A group of staff officers, dissatisfied with Olbricht’s increasingly lame explanation of what was happening, and, whatever their feelings towards Hitler, not unnaturally anxious in the light of an evidently lost cause to save their own skins, became rebellious. Soon after 9p.m., arming themselves, they returned to Olbricht’s room. While their spokesman, Lieutenant-Colonel Franz Herber, was talking to Olbricht, shots were fired on the corridor, one of which hit Stauffenberg in the shoulder. It was a brief flurry, no more. Herber and his men pressed into Fromm’s office, where Colonel-General Hoepner, the conspirators’ choice as commander of the reserve army, Mertz, Beck, Haeften, and the injured Stauffenberg also gathered. Herber demanded to speak to Fromm and was told he was still in his apartment (where he had been kept under guard since the afternoon). One of the rebel officers immediately made his way there, was admitted, and told Fromm what had happened. The guard outside Fromm’s door had by now vanished. Liberated, Fromm returned to his office to confront the putschists. It was around 10p.m. when his massive frame appeared in the doorway of his office.
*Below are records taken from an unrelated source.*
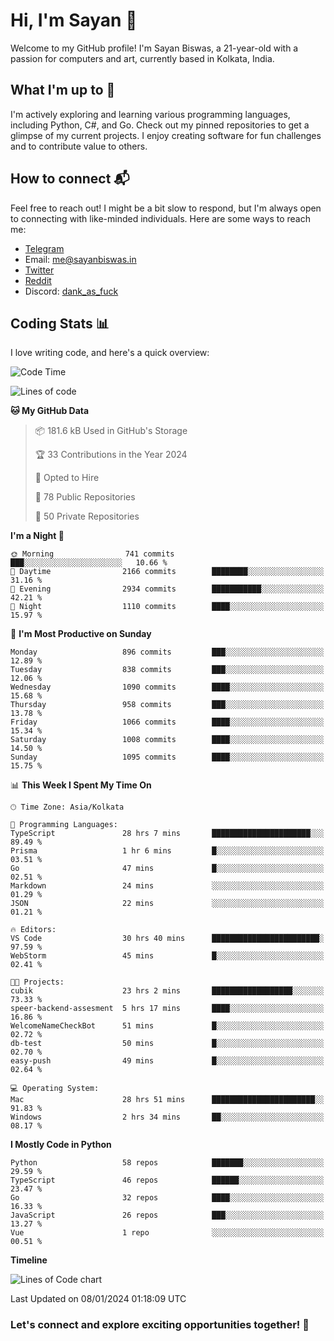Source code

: # Hi, I'm Sayan 👋

Welcome to my GitHub profile! I'm Sayan Biswas, a 21-year-old with a passion for computers and art, currently based in Kolkata, India.

## What I'm up to 🚀

I'm actively exploring and learning various programming languages, including Python, C#, and Go. Check out my pinned repositories to get a glimpse of my current projects. I enjoy creating software for fun challenges and to contribute value to others.

## How to connect 📬

Feel free to reach out! I might be a bit slow to respond, but I'm always open to connecting with like-minded individuals. Here are some ways to reach me:

- [Telegram](https://t.me/dank_as_fuck)
- Email: [me@sayanbiswas.in](mailto:me@sayanbiswas.in)
- [Twitter](https://twitter.com/TheDankDel)
- [Reddit](https://www.reddit.com/user/dank_as_fuck_/)
- Discord: [dank_as_fuck](https://discordapp.com/users/506536929152466945)

## Coding Stats 📊

I love writing code, and here's a quick overview:

<!--START_SECTION:waka-->
![Code Time](http://img.shields.io/badge/Code%20Time-1%2C398%20hrs%2051%20mins-blue)

![Lines of code](https://img.shields.io/badge/From%20Hello%20World%20I%27ve%20Written-6.2%20million%20lines%20of%20code-blue)

**🐱 My GitHub Data** 

> 📦 181.6 kB Used in GitHub's Storage 
 > 
> 🏆 33 Contributions in the Year 2024
 > 
> 💼 Opted to Hire
 > 
> 📜 78 Public Repositories 
 > 
> 🔑 50 Private Repositories 
 > 
**I'm a Night 🦉** 

```text
🌞 Morning                741 commits         ███░░░░░░░░░░░░░░░░░░░░░░   10.66 % 
🌆 Daytime                2166 commits        ████████░░░░░░░░░░░░░░░░░   31.16 % 
🌃 Evening                2934 commits        ███████████░░░░░░░░░░░░░░   42.21 % 
🌙 Night                  1110 commits        ████░░░░░░░░░░░░░░░░░░░░░   15.97 % 
```
📅 **I'm Most Productive on Sunday** 

```text
Monday                   896 commits         ███░░░░░░░░░░░░░░░░░░░░░░   12.89 % 
Tuesday                  838 commits         ███░░░░░░░░░░░░░░░░░░░░░░   12.06 % 
Wednesday                1090 commits        ████░░░░░░░░░░░░░░░░░░░░░   15.68 % 
Thursday                 958 commits         ███░░░░░░░░░░░░░░░░░░░░░░   13.78 % 
Friday                   1066 commits        ████░░░░░░░░░░░░░░░░░░░░░   15.34 % 
Saturday                 1008 commits        ████░░░░░░░░░░░░░░░░░░░░░   14.50 % 
Sunday                   1095 commits        ████░░░░░░░░░░░░░░░░░░░░░   15.75 % 
```


📊 **This Week I Spent My Time On** 

```text
🕑︎ Time Zone: Asia/Kolkata

💬 Programming Languages: 
TypeScript               28 hrs 7 mins       ██████████████████████░░░   89.49 % 
Prisma                   1 hr 6 mins         █░░░░░░░░░░░░░░░░░░░░░░░░   03.51 % 
Go                       47 mins             █░░░░░░░░░░░░░░░░░░░░░░░░   02.51 % 
Markdown                 24 mins             ░░░░░░░░░░░░░░░░░░░░░░░░░   01.29 % 
JSON                     22 mins             ░░░░░░░░░░░░░░░░░░░░░░░░░   01.21 % 

🔥 Editors: 
VS Code                  30 hrs 40 mins      ████████████████████████░   97.59 % 
WebStorm                 45 mins             █░░░░░░░░░░░░░░░░░░░░░░░░   02.41 % 

🐱‍💻 Projects: 
cubik                    23 hrs 2 mins       ██████████████████░░░░░░░   73.33 % 
speer-backend-assesment  5 hrs 17 mins       ████░░░░░░░░░░░░░░░░░░░░░   16.86 % 
WelcomeNameCheckBot      51 mins             █░░░░░░░░░░░░░░░░░░░░░░░░   02.72 % 
db-test                  50 mins             █░░░░░░░░░░░░░░░░░░░░░░░░   02.70 % 
easy-push                49 mins             █░░░░░░░░░░░░░░░░░░░░░░░░   02.64 % 

💻 Operating System: 
Mac                      28 hrs 51 mins      ███████████████████████░░   91.83 % 
Windows                  2 hrs 34 mins       ██░░░░░░░░░░░░░░░░░░░░░░░   08.17 % 
```

**I Mostly Code in Python** 

```text
Python                   58 repos            ███████░░░░░░░░░░░░░░░░░░   29.59 % 
TypeScript               46 repos            ██████░░░░░░░░░░░░░░░░░░░   23.47 % 
Go                       32 repos            ████░░░░░░░░░░░░░░░░░░░░░   16.33 % 
JavaScript               26 repos            ███░░░░░░░░░░░░░░░░░░░░░░   13.27 % 
Vue                      1 repo              ░░░░░░░░░░░░░░░░░░░░░░░░░   00.51 % 
```



**Timeline**

![Lines of Code chart](https://raw.githubusercontent.com/Dank-del/Dank-del/main/assets/bar_graph.png)


 Last Updated on 08/01/2024 01:18:09 UTC
<!--END_SECTION:waka-->

### Let's connect and explore exciting opportunities together! 🚀
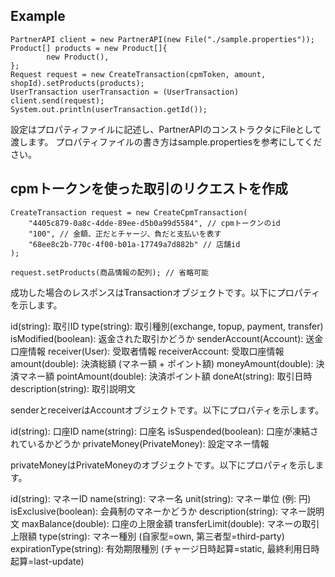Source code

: ## Example

```
PartnerAPI client = new PartnerAPI(new File("./sample.properties"));
Product[] products = new Product[]{
        new Product(),
};
Request request = new CreateTransaction(cpmToken, amount, shopId).setProducts(products);
UserTransaction userTransaction = (UserTransaction) client.send(request);
System.out.println(userTransaction.getId());
```

設定はプロパティファイルに記述し、PartnerAPIのコンストラクタにFileとして渡します。
プロパティファイルの書き方はsample.propertiesを参考にしてください。

## cpmトークンを使った取引のリクエストを作成

```
CreateTransaction request = new CreateCpmTransaction(
    "4405c879-0a8c-4dde-89ee-d5b0a99d5584", // cpmトークンのid
    "100", // 金額、正だとチャージ、負だと支払いを表す
    "68ee8c2b-770c-4f00-b01a-17749a7d882b" // 店舗id
);

request.setProducts(商品情報の配列); // 省略可能
```

成功した場合のレスポンスはTransactionオブジェクトです。以下にプロパティを示します。

id(string): 取引ID
type(string): 取引種別(exchange, topup, payment, transfer)
isModified(boolean): 返金された取引かどうか
senderAccount(Account): 送金口座情報
receiver(User): 受取者情報
receiverAccount: 受取口座情報
amount(double): 決済総額 (マネー額 + ポイント額)
moneyAmount(double): 決済マネー額
pointAmount(double): 決済ポイント額
doneAt(string): 取引日時
description(string): 取引説明文


senderとreceiverはAccountオブジェクトです。以下にプロパティを示します。

id(string): 口座ID
name(string): 口座名
isSuspended(boolean): 口座が凍結されているかどうか
privateMoney(PrivateMoney): 設定マネー情報


privateMoneyはPrivateMoneyのオブジェクトです。以下にプロパティを示します。

id(string): マネーID
name(string): マネー名
unit(string): マネー単位 (例: 円)
isExclusive(boolean): 会員制のマネーかどうか
description(string): マネー説明文
maxBalance(double): 口座の上限金額
transferLimit(double): マネーの取引上限額
type(string): マネー種別 (自家型=own, 第三者型=third-party)
expirationType(string): 有効期限種別 (チャージ日時起算=static, 最終利用日時起算=last-update)
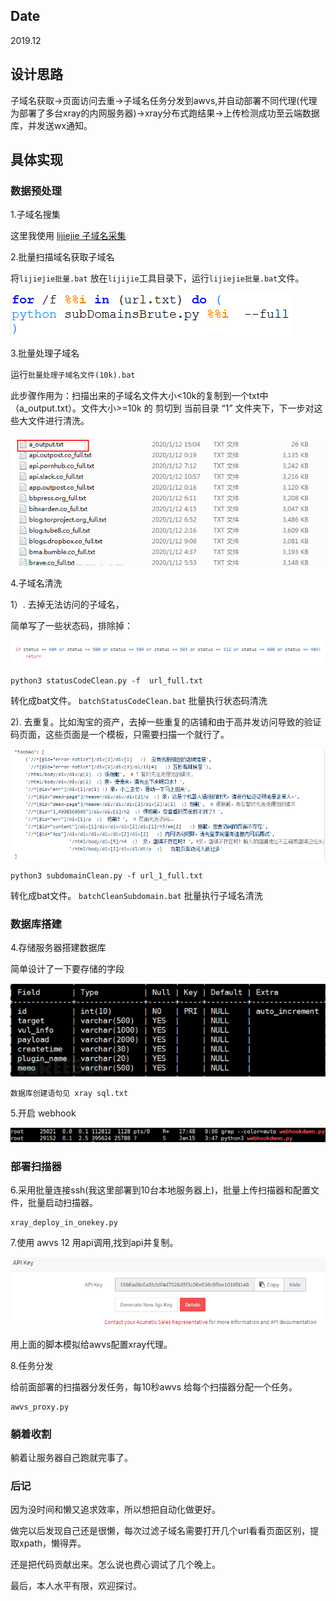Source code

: ## Date 

2019.12


## 设计思路

子域名获取->页面访问去重->子域名任务分发到awvs,并自动部署不同代理(代理为部署了多台xray的内网服务器)->xray分布式跑结果->上传检测成功至云端数据库，并发送wx通知。


## 具体实现

### 数据预处理

1.子域名搜集

这里我使用 [lijiejie 子域名采集](https://github.com/lijiejie/subDomainsBrute) 

2.批量扫描域名获取子域名

将```lijiejie批量.bat``` 放在```lijijie```工具目录下，运行```lijiejie批量.bat```文件。

![](images/1.jpg)

3.批量处理子域名   

运行```批量处理子域名文件(10k).bat```

此步骤作用为：扫描出来的子域名文件大小<10k的复制到一个txt中（a_output.txt）。文件大小>=10k 的 剪切到 当前目录 “1” 文件夹下，下一步对这些大文件进行清洗。

![](images/2.jpg)


4.子域名清洗

1）. 去掉无法访问的子域名，

简单写了一些状态码，排除掉：

![](images/3.jpg)

	python3 statusCodeClean.py -f  url_full.txt

转化成bat文件。 ```batchStatusCodeClean.bat```   批量执行状态码清洗

2). 去重复。比如淘宝的资产，去掉一些重复的店铺和由于高并发访问导致的验证码页面，这些页面是一个模板，只需要扫描一个就行了。

![](images/4.jpg)

	python3 subdomainClean.py -f url_1_full.txt

转化成bat文件。 ```batchCleanSubdomain.bat```   批量执行子域名清洗


### 数据库搭建

4.存储服务器搭建数据库

简单设计了一下要存储的字段

![](images/5.jpg)

	数据库创建语句见 xray sql.txt

5.开启 webhook

![](images/6.jpg)

### 部署扫描器

6.采用批量连接ssh(我这里部署到10台本地服务器上)，批量上传扫描器和配置文件，批量启动扫描器。

	xray_deploy_in_onekey.py

7.使用 awvs 12 用api调用,找到api并复制。

![](images/7.jpg)

用上面的脚本模拟给awvs配置xray代理。

8.任务分发

给前面部署的扫描器分发任务，每10秒awvs 给每个扫描器分配一个任务。

	awvs_proxy.py

### 躺着收割

躺着让服务器自己跑就完事了。

### 后记

因为没时间和懒又追求效率，所以想把自动化做更好。

做完以后发现自己还是很懒，每次过滤子域名需要打开几个url看看页面区别，提取xpath，懒得弄。

还是把代码贡献出来。怎么说也费心调试了几个晚上。

最后，本人水平有限，欢迎探讨。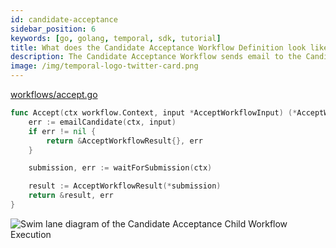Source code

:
 ```yaml
---
id: candidate-acceptance
sidebar_position: 6
keywords: [go, golang, temporal, sdk, tutorial]
title: What does the Candidate Acceptance Workflow Definition look like?
description: The Candidate Acceptance Workflow sends email to the Candidate via an Activity Execution and waits on a Signal.
image: /img/temporal-logo-twitter-card.png
---
```


<!--SNIPSTART background-checks-accept-workflow-definition-->
[workflows/accept.go](https://github.com/temporalio/background-checks/blob/master/workflows/accept.go)
```go
func Accept(ctx workflow.Context, input *AcceptWorkflowInput) (*AcceptWorkflowResult, error) {
	err := emailCandidate(ctx, input)
	if err != nil {
		return &AcceptWorkflowResult{}, err
	}

	submission, err := waitForSubmission(ctx)

	result := AcceptWorkflowResult(*submission)
	return &result, err
}

```
<!--SNIPEND-->

![Swim lane diagram of the Candidate Acceptance Child Workflow Execution](images/candidate-accept-flow.svg)
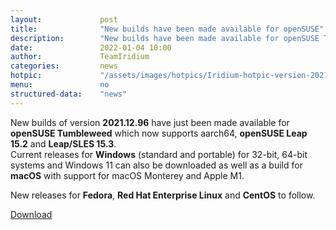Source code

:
 ```yaml
---
layout: 			post
title:  			"New builds have been made available for openSUSE"
description: 		"New builds have been made available for openSUSE Tumbleweed, Leap 15.2/15.3, as well as Windows 32-/64-bit and macOS."
date:	 			2022-01-04 10:00
author:				TeamIridium
categories:			news
hotpic:				"/assets/images/hotpics/Iridium-hotpic-version-2021-12-suse-win-mac.png"
menu: 				no
structured-data:	"news"
---
```

New builds of version **2021.12.96** have just been made available for **openSUSE Tumbleweed** which now supports aarch64, **openSUSE Leap 15.2** and **Leap/SLES 15.3**.     
Current releases for **Windows** (standard and portable) for 32-bit, 64-bit systems and Windows 11 can also be downloaded as well as a build for **macOS** with support for macOS Monterey and Apple M1.    

New releases for **Fedora**, **Red Hat Enterprise Linux** and **CentOS** to follow.   

<a href="/downloads/" class="button download" title="download Iridium Browser">Download</a>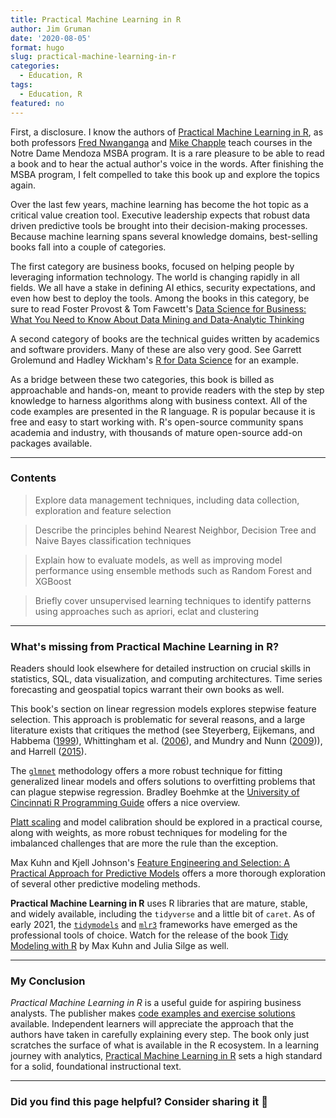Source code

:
 ```yaml
---
title: Practical Machine Learning in R
author: Jim Gruman
date: '2020-08-05'
format: hugo
slug: practical-machine-learning-in-r
categories:
  - Education, R
tags:
  - Education, R
featured: no
---
```




First, a disclosure. I know the authors of [Practical Machine Learning
in
R](https://www.wiley.com/en-us/Practical+Machine+Learning+in+R-p-9781119591535),
as both professors [Fred Nwanganga](https://twitter.com/gangafred) and
[Mike Chapple](https://twitter.com/mchapple) teach courses in the Notre
Dame Mendoza MSBA program. It is a rare pleasure to be able to read a
book and to hear the actual author's voice in the words. After finishing
the MSBA program, I felt compelled to take this book up and explore the
topics again.

Over the last few years, machine learning has become the hot topic as a
critical value creation tool. Executive leadership expects that robust
data driven predictive tools be brought into their decision-making
processes. Because machine learning spans several knowledge domains,
best-selling books fall into a couple of categories.

The first category are business books, focused on helping people by
leveraging information technology. The world is changing rapidly in all
fields. We all have a stake in defining AI ethics, security
expectations, and even how best to deploy the tools. Among the books in
this category, be sure to read Foster Provost & Tom Fawcett's [Data
Science for Business: What You Need to Know About Data Mining and
Data-Analytic Thinking](http://data-science-for-biz.com/)

A second category of books are the technical guides written by academics
and software providers. Many of these are also very good. See Garrett
Grolemund and Hadley Wickham's [R for Data
Science](https://r4ds.had.co.nz/) for an example.

As a bridge between these two categories, this book is billed as
approachable and hands-on, meant to provide readers with the step by
step knowledge to harness algorithms along with business context. All of
the code examples are presented in the R language. R is popular because
it is free and easy to start working with. R's open-source community
spans academia and industry, with thousands of mature open-source add-on
packages available.

------------------------------------------------------------------------

### Contents

> Explore data management techniques, including data collection,
> exploration and feature selection

> Describe the principles behind Nearest Neighbor, Decision Tree and
> Naive Bayes classification techniques

> Explain how to evaluate models, as well as improving model performance
> using ensemble methods such as Random Forest and XGBoost

> Briefly cover unsupervised learning techniques to identify patterns
> using approaches such as apriori, eclat and clustering

------------------------------------------------------------------------

### What's missing from **Practical Machine Learning in R**?

Readers should look elsewhere for detailed instruction on crucial skills
in statistics, SQL, data visualization, and computing architectures.
Time series forecasting and geospatial topics warrant their own books as
well.

This book's section on linear regression models explores stepwise
feature selection. This approach is problematic for several reasons, and
a large literature exists that critiques the method (see Steyerberg,
Eijkemans, and Habbema
([1999](https://bookdown.org/max/FES/references.html#ref-Steyerberg)),
Whittingham et
al. ([2006](https://bookdown.org/max/FES/references.html#ref-Whittingham)),
and Mundry and Nunn
([2009](https://bookdown.org/max/FES/references.html#ref-Mundry))), and
Harrell ([2015](https://bookdown.org/max/FES/references.html#ref-rms)).

The [`glmnet`](https://glmnet.stanford.edu/articles/glmnet.html)
methodology offers a more robust technique for fitting generalized
linear models and offers solutions to overfitting problems that can
plague stepwise regression. Bradley Boehmke at the [University of
Cincinnati R Programming
Guide](http://uc-r.github.io/regularized_regression) offers a nice
overview.

[Platt scaling](https://en.wikipedia.org/wiki/Platt_scaling) and model
calibration should be explored in a practical course, along with
weights, as more robust techniques for modeling for the imbalanced
challenges that are more the rule than the exception.

Max Kuhn and Kjell Johnson's [Feature Engineering and Selection: A
Practical Approach for Predictive Models](https://bookdown.org/max/FES/)
offers a more thorough exploration of several other predictive modeling
methods.

**Practical Machine Learning in R** uses R libraries that are mature,
stable, and widely available, including the `tidyverse` and a little bit
of `caret`. As of early 2021, the
[`tidymodels`](https://www.tidymodels.org/) and
[`mlr3`](https://mlr3book.mlr-org.com/) frameworks have emerged as the
professional tools of choice. Watch for the release of the book [Tidy
Modeling with R](https://www.tmwr.org/index.html) by Max Kuhn and Julia
Silge as well.

------------------------------------------------------------------------

### My Conclusion

*Practical Machine Learning in R* is a useful guide for aspiring
business analysts. The publisher makes [code examples and exercise
solutions](https://www.wiley.com/en-us/Practical+Machine+Learning+in+R-p-9781119591535)
available. Independent learners will appreciate the approach that the
authors have taken in carefully explaining every step. The book only
just scratches the surface of what is available in the R ecosystem. In a
learning journey with analytics, [Practical Machine Learning in
R](https://www.wiley.com/en-us/Practical+Machine+Learning+in+R-p-9781119591535)
sets a high standard for a solid, foundational instructional text.

------------------------------------------------------------------------

### Did you find this page helpful? Consider sharing it 🙌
He scornfully cast his eye over the utterly dispirited leaders of the insurrection. ‘So, gentlemen,’ he declared, ‘now I’m going to do to you what you did to me this afternoon.’116
As Gisevius later pointed out, what the conspirators had done to Fromm had been to lock him in his room and give him sandwiches and wine.117 Fromm was less naive. He had his neck to save — or so he thought. He told the putchists they were under arrest and demanded they surrender all weapons. Beck asked to retain his ‘for private use’. Fromm ordered him to make use of it immediately. Beck said at that moment he was thinking of earlier days. Fromm urged him to get on with it. Beck put the gun to his head, but only succeeded in grazing himself on the temple. Fromm offered the others a few moments should they wish to write any last words. Hoepner availed himself of the opportunity, sitting at Olbricht’s desk; so did Olbricht himself. Beck, meanwhile, reeling from the glancing blow to his head, refused attempts to take the pistol from him, and insisted on being allowed another shot. Even then, he only managed a severe head-wound. With Beck writhing on the floor, Fromm left the room to learn that a unit of the guards battalion had entered the courtyard of the Bendlerblock. He knew, too, that Himmler, the newly appointed commander of the reserve army, was on his way. There was no time to lose. He returned to his room after five minutes and announced that he had held a court-martial in the name of the Führer. Mertz, Olbricht, Haeften, and ‘this colonel whose name I will no longer mention’ had been sentenced to death. ‘Take a few men and execute this sentence downstairs in the yard at once,’ he ordered an officer standing by. Stauffenberg tried to take all responsibility on his own shoulders, stating that the others had been merely carrying out his orders. Fromm said nothing, as the four men were taken to their execution, and Hoepner — initially also earmarked for execution, but spared for the time being following a private discussion with Fromm — was led out into captivity. With a glance at the dying Beck, Fromm commanded one of the officers to finish him off. The former Chief of the General Staff was unceremoniously dragged into the adjacent room and shot dead.118
The condemned men were rapidly escorted downstairs into the courtyard, where a firing-squad of ten men drawn from the guard-battalion was already waiting. To add to the macabre scene, the drivers of the vehicles parked in the courtyard had been ordered to turn their headlights on the little pile of sand near the doorway from which Stauffenberg and his fellow-conspirators emerged. Without ceremony, Olbricht was put on the sand-heap and promptly shot. Next to be brought forward was Stauffenberg. Just as the execution-squad opened fire, Haeften threw himself in front of Stauffenberg, and died first. It was to no avail. Stauffenberg was immediately placed again on the sand-heap. As the shots rang out, he was heard to cry: ‘Long live holy Germany.’ Seconds later, the execution of the last of the four, Mertz von Quirnheim, followed. Fromm promptly had a telegram dispatched, announcing the bloody suppression of the attempted coup and the execution of the ringleaders. Then he gave an impassioned address to those assembled in the courtyard, attributing Hitler’s wondrous salvation to the work of providence. He ended with a three-fold ‘Sieg Heil’ to the Führer.